Pt-archiver Tuning and performance

Hello,

I would like to archive old entries more than 9 months old from a 250 GB table that is in production. 200 000 000 records.
My “where” is based on a field that is not indexed. For reasons I cannot index at the moment.
I have created a second server. in this second server I have installed pt-archiver.
My database server in production has 16 GB memory and 4 VCPU.
this server must not stop. it plays the role of Master and I have a salvo.

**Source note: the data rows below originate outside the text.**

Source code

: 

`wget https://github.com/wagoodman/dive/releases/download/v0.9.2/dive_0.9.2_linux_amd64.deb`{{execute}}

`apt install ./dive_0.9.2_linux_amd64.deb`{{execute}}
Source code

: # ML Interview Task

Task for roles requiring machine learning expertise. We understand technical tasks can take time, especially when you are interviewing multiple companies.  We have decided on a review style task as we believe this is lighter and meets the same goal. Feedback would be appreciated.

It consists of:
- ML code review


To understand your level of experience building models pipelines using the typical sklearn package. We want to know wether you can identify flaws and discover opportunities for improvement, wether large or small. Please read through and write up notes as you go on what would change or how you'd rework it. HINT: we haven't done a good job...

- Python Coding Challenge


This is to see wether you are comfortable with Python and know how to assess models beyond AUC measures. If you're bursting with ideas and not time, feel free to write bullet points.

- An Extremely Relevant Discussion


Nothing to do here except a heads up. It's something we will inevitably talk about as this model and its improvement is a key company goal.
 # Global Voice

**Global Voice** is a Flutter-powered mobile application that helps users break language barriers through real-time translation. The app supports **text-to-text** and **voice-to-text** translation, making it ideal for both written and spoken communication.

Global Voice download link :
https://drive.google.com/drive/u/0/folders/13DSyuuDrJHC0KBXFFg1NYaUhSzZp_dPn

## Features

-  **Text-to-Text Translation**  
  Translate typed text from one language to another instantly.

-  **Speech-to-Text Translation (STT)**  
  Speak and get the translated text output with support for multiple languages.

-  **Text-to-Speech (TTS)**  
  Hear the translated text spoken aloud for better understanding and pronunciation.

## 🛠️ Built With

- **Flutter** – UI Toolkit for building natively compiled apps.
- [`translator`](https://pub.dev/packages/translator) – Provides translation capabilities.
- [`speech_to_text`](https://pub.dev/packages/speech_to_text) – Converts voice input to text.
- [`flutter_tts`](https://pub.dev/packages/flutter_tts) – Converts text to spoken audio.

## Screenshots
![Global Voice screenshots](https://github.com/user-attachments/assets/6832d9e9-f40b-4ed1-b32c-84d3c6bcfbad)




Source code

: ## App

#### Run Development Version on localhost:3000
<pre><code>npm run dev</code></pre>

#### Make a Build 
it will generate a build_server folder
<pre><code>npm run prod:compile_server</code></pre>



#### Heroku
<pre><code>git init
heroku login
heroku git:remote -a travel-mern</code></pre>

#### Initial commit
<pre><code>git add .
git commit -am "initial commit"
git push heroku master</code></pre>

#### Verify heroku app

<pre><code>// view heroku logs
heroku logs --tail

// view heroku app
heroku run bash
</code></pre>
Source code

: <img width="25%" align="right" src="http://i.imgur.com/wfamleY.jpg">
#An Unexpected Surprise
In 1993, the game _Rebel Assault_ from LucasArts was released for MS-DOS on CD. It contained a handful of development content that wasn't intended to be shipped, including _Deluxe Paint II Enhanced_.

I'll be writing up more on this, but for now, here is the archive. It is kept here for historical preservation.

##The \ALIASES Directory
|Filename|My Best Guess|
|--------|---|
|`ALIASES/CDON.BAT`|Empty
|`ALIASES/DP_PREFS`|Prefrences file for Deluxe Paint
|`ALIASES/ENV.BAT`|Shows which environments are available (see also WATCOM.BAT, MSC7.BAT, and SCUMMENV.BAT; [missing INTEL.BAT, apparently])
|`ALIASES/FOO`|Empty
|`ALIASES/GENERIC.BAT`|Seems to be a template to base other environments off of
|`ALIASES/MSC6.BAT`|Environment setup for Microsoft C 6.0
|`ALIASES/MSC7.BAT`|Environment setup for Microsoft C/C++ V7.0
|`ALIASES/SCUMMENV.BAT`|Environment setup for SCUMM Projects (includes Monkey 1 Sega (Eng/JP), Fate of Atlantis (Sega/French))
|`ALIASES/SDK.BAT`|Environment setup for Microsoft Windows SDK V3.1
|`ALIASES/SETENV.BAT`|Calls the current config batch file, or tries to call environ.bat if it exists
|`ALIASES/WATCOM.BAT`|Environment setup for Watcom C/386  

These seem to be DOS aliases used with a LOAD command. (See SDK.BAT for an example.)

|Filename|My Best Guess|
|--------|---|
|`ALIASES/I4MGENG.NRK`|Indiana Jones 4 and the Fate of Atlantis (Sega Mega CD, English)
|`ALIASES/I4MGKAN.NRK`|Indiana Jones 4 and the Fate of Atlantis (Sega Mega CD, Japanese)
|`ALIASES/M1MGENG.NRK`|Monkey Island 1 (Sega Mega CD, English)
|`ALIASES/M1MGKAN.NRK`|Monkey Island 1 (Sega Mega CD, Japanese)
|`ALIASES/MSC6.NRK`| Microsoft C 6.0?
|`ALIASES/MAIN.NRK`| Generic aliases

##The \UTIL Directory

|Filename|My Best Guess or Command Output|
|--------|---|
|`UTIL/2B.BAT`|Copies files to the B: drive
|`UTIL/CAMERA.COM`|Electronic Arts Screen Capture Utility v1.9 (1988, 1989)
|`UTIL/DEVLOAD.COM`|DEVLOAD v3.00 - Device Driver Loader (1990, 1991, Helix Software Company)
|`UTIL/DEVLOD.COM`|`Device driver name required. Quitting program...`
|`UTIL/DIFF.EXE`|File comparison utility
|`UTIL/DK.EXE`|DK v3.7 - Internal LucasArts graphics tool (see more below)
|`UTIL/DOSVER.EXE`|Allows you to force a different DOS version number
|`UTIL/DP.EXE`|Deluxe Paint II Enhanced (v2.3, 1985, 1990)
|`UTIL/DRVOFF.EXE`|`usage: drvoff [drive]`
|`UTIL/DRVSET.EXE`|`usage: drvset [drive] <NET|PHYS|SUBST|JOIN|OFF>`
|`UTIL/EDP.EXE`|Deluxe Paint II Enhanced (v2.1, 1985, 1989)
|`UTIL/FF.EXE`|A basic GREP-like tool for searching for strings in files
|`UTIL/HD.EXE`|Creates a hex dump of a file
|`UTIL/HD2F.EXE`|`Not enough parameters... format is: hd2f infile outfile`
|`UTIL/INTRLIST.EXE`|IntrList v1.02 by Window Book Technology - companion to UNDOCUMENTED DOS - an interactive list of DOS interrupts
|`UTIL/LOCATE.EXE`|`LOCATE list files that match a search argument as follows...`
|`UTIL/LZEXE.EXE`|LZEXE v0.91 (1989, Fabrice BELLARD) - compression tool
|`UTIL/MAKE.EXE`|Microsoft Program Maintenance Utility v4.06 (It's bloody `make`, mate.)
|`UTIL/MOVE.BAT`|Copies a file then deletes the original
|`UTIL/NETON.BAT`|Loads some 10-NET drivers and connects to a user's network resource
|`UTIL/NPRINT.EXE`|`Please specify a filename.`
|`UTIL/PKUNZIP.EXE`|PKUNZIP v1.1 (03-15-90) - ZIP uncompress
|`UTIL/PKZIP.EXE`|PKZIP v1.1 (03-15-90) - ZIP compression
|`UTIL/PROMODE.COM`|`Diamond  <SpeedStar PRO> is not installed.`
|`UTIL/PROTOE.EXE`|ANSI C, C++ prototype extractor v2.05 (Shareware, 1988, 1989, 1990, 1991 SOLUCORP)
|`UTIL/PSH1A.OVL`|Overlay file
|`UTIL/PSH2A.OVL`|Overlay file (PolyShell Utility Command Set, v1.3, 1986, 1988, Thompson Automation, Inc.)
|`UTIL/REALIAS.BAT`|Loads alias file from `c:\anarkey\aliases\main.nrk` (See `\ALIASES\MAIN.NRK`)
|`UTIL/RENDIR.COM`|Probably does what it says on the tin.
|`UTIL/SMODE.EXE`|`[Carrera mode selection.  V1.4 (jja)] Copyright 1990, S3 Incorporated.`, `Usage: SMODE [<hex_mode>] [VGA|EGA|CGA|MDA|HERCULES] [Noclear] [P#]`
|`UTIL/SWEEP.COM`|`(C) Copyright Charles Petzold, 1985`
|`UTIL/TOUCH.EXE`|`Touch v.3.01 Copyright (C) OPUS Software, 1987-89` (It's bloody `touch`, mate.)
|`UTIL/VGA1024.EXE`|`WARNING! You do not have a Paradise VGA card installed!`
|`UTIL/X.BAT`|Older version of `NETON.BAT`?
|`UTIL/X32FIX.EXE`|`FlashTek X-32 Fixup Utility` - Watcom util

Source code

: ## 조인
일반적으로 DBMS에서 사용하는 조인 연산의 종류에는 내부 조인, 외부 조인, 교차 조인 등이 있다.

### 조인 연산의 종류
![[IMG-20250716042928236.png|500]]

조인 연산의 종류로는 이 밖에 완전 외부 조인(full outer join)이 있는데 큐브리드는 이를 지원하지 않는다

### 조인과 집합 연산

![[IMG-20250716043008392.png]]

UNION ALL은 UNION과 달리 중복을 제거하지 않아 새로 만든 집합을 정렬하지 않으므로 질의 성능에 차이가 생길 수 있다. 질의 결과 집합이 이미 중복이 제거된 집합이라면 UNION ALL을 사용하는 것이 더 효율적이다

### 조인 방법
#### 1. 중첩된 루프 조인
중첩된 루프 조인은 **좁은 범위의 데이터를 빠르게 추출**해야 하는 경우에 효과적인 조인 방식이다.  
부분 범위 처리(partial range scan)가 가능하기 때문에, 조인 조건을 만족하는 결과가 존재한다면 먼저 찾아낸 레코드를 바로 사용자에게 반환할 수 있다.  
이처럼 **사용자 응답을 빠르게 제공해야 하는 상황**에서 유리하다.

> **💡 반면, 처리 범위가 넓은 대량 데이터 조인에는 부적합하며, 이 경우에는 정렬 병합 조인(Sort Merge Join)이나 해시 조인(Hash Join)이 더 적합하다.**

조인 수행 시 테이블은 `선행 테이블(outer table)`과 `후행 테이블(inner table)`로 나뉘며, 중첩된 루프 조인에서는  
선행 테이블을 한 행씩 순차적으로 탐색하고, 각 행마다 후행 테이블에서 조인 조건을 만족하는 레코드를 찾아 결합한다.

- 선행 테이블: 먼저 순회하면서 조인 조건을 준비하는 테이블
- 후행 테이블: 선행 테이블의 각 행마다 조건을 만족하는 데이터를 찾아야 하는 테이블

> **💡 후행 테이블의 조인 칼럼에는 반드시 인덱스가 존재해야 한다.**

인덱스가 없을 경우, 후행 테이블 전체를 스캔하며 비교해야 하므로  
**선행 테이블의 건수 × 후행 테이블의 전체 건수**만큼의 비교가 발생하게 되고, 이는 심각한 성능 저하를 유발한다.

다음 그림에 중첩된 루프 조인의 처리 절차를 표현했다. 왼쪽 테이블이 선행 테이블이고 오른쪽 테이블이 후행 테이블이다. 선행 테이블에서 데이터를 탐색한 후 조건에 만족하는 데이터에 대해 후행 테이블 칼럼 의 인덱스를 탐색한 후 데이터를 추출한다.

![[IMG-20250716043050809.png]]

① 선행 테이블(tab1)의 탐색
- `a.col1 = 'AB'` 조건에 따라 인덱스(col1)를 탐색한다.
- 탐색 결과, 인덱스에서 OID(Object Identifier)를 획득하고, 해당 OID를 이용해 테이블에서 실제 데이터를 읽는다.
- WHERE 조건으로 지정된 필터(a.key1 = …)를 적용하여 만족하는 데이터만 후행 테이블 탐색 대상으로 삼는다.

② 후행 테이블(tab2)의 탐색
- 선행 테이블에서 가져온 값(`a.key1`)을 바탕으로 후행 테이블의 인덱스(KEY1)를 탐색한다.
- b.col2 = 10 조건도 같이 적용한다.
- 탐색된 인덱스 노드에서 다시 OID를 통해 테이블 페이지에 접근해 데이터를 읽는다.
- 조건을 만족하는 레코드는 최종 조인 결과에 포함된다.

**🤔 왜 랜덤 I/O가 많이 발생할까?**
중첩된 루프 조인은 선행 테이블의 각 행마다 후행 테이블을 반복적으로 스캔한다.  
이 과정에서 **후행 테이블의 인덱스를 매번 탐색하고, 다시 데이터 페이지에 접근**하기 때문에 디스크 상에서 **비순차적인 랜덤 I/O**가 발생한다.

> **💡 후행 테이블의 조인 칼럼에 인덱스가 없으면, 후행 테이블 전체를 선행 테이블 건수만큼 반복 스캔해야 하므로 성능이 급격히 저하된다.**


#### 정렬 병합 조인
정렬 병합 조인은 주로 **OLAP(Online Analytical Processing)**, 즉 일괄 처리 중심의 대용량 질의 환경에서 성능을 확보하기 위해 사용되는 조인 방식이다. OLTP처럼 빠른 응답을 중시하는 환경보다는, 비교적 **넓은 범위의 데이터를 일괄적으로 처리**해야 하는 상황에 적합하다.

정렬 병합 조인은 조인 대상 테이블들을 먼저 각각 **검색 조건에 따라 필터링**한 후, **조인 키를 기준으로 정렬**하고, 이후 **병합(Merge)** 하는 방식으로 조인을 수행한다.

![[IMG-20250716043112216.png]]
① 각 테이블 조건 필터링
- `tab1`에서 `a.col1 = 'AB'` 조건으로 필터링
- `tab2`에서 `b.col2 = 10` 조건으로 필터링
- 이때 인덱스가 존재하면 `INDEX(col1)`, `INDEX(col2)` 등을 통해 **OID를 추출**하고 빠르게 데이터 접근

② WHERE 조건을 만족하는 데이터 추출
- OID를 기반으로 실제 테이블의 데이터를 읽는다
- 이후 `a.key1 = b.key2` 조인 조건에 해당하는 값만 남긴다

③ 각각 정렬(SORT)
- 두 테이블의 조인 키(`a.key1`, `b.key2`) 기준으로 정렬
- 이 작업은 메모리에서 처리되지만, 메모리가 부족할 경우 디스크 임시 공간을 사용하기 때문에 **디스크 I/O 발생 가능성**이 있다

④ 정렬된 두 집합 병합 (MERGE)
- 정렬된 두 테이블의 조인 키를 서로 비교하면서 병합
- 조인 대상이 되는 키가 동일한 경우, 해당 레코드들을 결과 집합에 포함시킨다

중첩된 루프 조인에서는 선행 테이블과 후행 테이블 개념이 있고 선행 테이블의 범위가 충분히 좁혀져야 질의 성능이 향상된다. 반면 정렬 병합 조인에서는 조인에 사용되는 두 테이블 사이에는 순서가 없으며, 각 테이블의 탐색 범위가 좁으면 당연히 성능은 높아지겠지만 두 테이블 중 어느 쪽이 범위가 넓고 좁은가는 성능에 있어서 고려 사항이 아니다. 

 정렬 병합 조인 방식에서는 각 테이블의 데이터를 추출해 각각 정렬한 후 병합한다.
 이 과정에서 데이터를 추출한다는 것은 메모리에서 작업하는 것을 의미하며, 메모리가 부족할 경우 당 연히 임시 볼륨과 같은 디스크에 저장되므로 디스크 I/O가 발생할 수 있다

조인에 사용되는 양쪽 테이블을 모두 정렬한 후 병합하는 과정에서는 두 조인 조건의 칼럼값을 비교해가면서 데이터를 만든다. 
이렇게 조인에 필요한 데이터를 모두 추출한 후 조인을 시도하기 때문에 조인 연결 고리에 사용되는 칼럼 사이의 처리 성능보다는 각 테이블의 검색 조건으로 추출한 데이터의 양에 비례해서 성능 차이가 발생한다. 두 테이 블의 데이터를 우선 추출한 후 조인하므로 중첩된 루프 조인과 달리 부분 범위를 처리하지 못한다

Can you give me any idea for the tuning parameters.

2 Likes

Without an index, you will full-table-scan constantly and performance will be very bad. There is no parameter that you can change to fix this. It will still work, but it will be slow and may increase load on your master. Have you looked at pt-online-schema-change to add the index?

2 Likes

Thanks for your answer.

I don’t have much experience with pt-online-schema-change.
I can’t index either because of the disk space. and the database is in production Environement.
I cannot modify anythings.
if i used --limit with 1000 and txn 1000 all night long, can i maybe avoid the load?

2 Likes

Hi @kfarrahe
Unfortunately you will still experience significant load conditions even using --limit since a full table scan will be required to examine all rows on the table. As your purging is ongoing you will be removing rows from the Production table, meaning your full table scan is looking at less and less rows each time.
One idea could be to use very large --limit / --txn values. This will mean that the DELETE will run for much longer and could potentially lead to locking conditions, but the tradeoff is that your subsequent full table scan will look at many less rows.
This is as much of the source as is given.